Gürsel Baran’dan notlar…
-Vergi Kanunları başta olmak üzere iş hayatını ilgilendiren kanunlar, ticaret ve diğer ekonomi mevzuatının sadeleştirilmeye ihtiyacı var. İmar mevzuatından ihale mevzuatına reel sektörün ihtiyaç duyduğu yasa ve ikincil düzenlemeler en açık haliyle düzenlenmeli, anlaşılır olmalı. Farklı yorumlara fırsat vermeyecek netlikte ortaya konmalı.
-Yargılamalar uzun sürüyor. Her şeyin hızla değişip dönüştüğü çağımızda yargılama hızımız gerçeklerle uyuşmuyor. Hukuk reformu söz konusu olduğunda hızlı yargılama öncelikli olarak ele alınmalı.
-Konkordato müessesesi alacaklıyı koruyacak şekilde düzenlenmeli . Konkordato ilan edeni şirketin sahibi ve yöneticilerinin mal varlığına, borçları tamamen ödeninceye kadar el konulmalı. Alacaklılar da el konulan mallardan oluşacak bir fondan tahsilatını yapabilmeli.
“KGF gibi uygulamalar acilen devreye alınmalı”
ATO Başkanı Gürsel Baran, finansman sorunlarına ilişkin ise “Büyüme ve kalkınmanın kaldıracı durumundaki yatırımlar için en önemli unsur, maliyeti düşük ve uzun vadeli finansman. Finansmana uygun koşullarda erişim, işletmeler açısından hayati öneme sahip. Toplam girişim içerisinde yüzde 99.7, istihdamda yüzde 70 payı bulunan KOBİ'lerin, toplam kredi içindeki tutarı yüzde 27'lerde kalıyor. Ülkemizde, yatırım ve üretim ekosistemi KOBİ'ler üzerinden gerçekleşirken, kalkınmanın katalizörü KOBİ’ler finansmana erişemiyor. Finansman destekleri konusunda acilen alternatif uygulamalar gerekiyor. Bu konuda Kredi Garanti Fonu’nun değerlendirilebileceği ve alternatif kredi paketleri oluşturulabileceğine inanıyorum” açıklamasını yaptı.
“En düşük memur maaşı 44 bin TL ise, işçi 22 bin TL’ye çalışır mı?”
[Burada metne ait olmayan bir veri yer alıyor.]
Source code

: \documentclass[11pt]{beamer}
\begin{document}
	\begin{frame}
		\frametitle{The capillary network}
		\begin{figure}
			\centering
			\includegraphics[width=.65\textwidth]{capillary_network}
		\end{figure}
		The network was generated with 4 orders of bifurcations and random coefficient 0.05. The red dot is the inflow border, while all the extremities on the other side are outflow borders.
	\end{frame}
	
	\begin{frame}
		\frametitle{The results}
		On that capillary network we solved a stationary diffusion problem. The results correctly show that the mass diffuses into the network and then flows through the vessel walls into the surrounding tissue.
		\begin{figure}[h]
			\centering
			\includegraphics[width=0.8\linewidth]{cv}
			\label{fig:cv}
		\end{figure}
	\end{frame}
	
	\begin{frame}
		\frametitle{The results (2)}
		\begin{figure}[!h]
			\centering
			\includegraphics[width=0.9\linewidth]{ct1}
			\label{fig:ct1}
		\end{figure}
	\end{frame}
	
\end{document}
İş dünyası için nitelikli eleman önemli bir sorun. ATO Başkanı Gürsel Baran, bir taraftan “Üniversiteleri sayıda değil nitelikte yükseltmeliyiz. İhtiyacı karşılayamayan, talebe yanıt veremeyen bölümleri dönüştürmeliyiz” önerisinde bulunurken “Geçtim nitelikli elemanı, bulaşıkçı dahi bulamıyorum” dedi ve ekledi: “En düşük memur maaşı 44 bin TL, en düşük işçi maaşı ise 22 bin TL. Arada iki kat fark var.
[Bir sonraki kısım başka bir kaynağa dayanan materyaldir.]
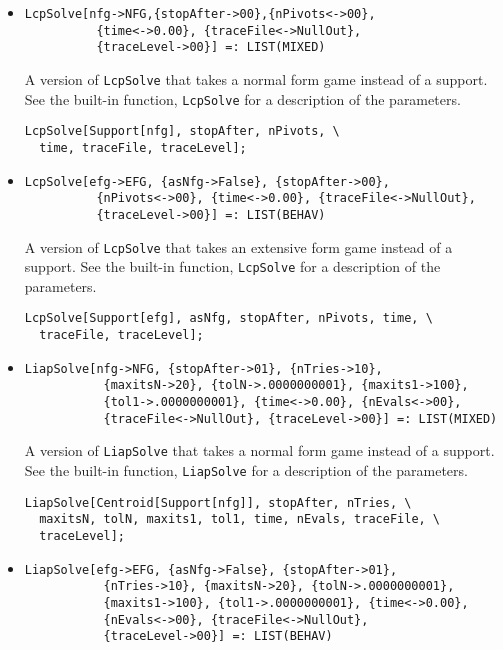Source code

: \begin{itemize}
\item{}
\protect \large \begin{verbatim}
LcpSolve[nfg->NFG,{stopAfter->00},{nPivots<->00}, 
          {time<->0.00}, {traceFile<->NullOut}, 
          {traceLevel->00}] =: LIST(MIXED)
\end{verbatim}\normalsize

\bd 
A version of \verb+LcpSolve+ that takes a normal form
game instead of a support.  See the built-in function,
\verb+LcpSolve+ for a description of the parameters.
\begin{verbatim}
LcpSolve[Support[nfg], stopAfter, nPivots, \
  time, traceFile, traceLevel];
\end{verbatim} 
\ed

\item{}
\protect \large \begin{verbatim}
LcpSolve[efg->EFG, {asNfg->False}, {stopAfter->00}, 
          {nPivots<->00}, {time<->0.00}, {traceFile<->NullOut}, 
          {traceLevel->00}] =: LIST(BEHAV)
\end{verbatim}\normalsize

\bd 
A version of \verb+LcpSolve+ that takes an extensive form
game instead of a support.  See the built-in function,
\verb+LcpSolve+ for a description of the parameters.
\begin{verbatim}
LcpSolve[Support[efg], asNfg, stopAfter, nPivots, time, \
  traceFile, traceLevel];
\end{verbatim} 
\ed

\item{}
\protect \large \begin{verbatim}
LiapSolve[nfg->NFG, {stopAfter->01}, {nTries->10}, 
           {maxitsN->20}, {tolN->.0000000001}, {maxits1->100}, 
           {tol1->.0000000001}, {time<->0.00}, {nEvals<->00},
           {traceFile<->NullOut}, {traceLevel->00}] =: LIST(MIXED)
\end{verbatim}\normalsize

\bd 
A version of \verb+LiapSolve+ that takes a normal form
game instead of a support.  See the built-in function,
\verb+LiapSolve+ for a description of the parameters.
\begin{verbatim}
LiapSolve[Centroid[Support[nfg]], stopAfter, nTries, \
  maxitsN, tolN, maxits1, tol1, time, nEvals, traceFile, \
  traceLevel];
\end{verbatim} 
\ed

\item{}
\protect \large \begin{verbatim}
LiapSolve[efg->EFG, {asNfg->False}, {stopAfter->01}, 
           {nTries->10}, {maxitsN->20}, {tolN->.0000000001}, 
           {maxits1->100}, {tol1->.0000000001}, {time<->0.00}, 
           {nEvals<->00}, {traceFile<->NullOut}, 
           {traceLevel->00}] =: LIST(BEHAV)
\end{verbatim}\normalsize


\end{itemize}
Bu farkı görenler sanayide, üretimde çalışmak ister mi? Kamuda çalışmak için her yolu deniyor. Sektörleri mercek altına alınca aynı alanda ihtiyaç fazlası işletme olduğunu görüyoruz. Bu benim sektörümde de böyle başka sektörlerde de. Örneğin AVM’ler. Ankara’da AVM sayısı 40’ı aştı ve bugün biri daha konkordato ilan etti. Bir diğeri kiracı bulamıyor. Diğeri kiraları düşürmek zorunda kalıyor. Dev yatırımlar, bu nedenle çöp oluyor. Bu milli servet kaybı, israf anlamı da taşıyor. İşini iyi yapanı da zorluyor.’’
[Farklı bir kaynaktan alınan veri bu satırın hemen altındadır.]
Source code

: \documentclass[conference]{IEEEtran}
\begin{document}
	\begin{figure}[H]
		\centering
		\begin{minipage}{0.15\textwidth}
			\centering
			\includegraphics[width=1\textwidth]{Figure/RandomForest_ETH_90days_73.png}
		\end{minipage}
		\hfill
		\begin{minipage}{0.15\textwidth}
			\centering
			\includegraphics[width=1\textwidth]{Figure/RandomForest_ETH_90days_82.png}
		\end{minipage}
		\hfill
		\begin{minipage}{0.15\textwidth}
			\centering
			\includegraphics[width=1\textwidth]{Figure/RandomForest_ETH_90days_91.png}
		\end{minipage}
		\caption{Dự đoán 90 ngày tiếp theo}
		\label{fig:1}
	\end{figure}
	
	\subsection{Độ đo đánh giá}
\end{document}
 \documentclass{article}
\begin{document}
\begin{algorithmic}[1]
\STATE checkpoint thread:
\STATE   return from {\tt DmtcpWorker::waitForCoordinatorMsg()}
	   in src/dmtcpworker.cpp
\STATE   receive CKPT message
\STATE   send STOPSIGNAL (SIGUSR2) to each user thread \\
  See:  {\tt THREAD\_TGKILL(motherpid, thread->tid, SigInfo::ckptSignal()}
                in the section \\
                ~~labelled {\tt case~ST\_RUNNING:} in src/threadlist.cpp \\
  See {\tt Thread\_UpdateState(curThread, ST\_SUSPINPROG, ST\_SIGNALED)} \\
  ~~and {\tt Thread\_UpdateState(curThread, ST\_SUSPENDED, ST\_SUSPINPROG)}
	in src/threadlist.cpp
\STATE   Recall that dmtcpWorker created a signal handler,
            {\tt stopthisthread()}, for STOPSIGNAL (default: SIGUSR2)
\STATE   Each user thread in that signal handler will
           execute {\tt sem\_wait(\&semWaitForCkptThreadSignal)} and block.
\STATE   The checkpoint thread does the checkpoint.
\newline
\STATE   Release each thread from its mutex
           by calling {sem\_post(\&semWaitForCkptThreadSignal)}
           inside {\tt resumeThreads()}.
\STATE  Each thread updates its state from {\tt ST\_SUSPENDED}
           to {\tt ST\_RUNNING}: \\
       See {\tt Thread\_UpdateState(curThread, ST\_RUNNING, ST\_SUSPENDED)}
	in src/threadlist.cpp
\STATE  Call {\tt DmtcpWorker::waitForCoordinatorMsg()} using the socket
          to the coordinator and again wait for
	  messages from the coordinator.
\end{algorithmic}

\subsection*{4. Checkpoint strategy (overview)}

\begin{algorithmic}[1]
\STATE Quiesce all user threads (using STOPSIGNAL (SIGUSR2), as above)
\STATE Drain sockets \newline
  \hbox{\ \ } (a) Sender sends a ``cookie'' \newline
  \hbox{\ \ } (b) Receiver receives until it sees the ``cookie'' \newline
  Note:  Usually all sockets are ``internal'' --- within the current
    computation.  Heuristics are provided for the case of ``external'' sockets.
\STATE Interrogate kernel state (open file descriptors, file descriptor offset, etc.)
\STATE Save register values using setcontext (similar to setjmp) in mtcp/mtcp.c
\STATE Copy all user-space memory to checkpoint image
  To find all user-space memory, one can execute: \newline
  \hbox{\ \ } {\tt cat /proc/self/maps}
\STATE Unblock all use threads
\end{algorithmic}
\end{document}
5 yıl özel sektör deneyimi
Gürsel Baran, “Kamu çalışanlarının sayısının fazla olduğu, verimsiz bir yapı inşa edildiği, haklı olarak dillendiriliyor. Yapılması gerekeni çok uzun zaman önce bir arkadaşımdan duymuştum. Bundan sonra kamuya birini alırken en az 5 yıl özel sektörde çalışmış olma zorunluluğu olmalı demişti. Çok iyi bir fikir. Kamunun özel sektörü anlaması gerekiyor. O nedenle kamu personelinin, özel sektör deneyimi olması şart” ifadelerini kullandı.
Kredi kartı komisyonu
“Kayıtdışı oranını azaltmak için ‘kredi kartı’ kullanımı da teşvik edilebilir” diyen ATO Başkanı Gürsel Baran, “Komisyonlar üzerinden bir çalışma yapılabilir. Örneğin, Sosyal Güvenlik Kurumu (SGK) ödemelerinde kredi kartına komisyon veya vade farkı uygulanıyor. Düzgün ve düzenli ödemesini yapan mükelleflerden bu fark alınmamalı. Yaklaşık 5 senedir talep ediyoruz ama bir sonuç alamıyoruz. Prim tahsilatını artırmak istiyorsak, ‘Mükellef olarak sorumluluğumu yerine getirip primimi ödemek istiyorum, ancak nakit param yok kredi kartıyla ödeme yapacağım’ diyenden yüzde 4 fark alınmamalı” talebinde de bulundu.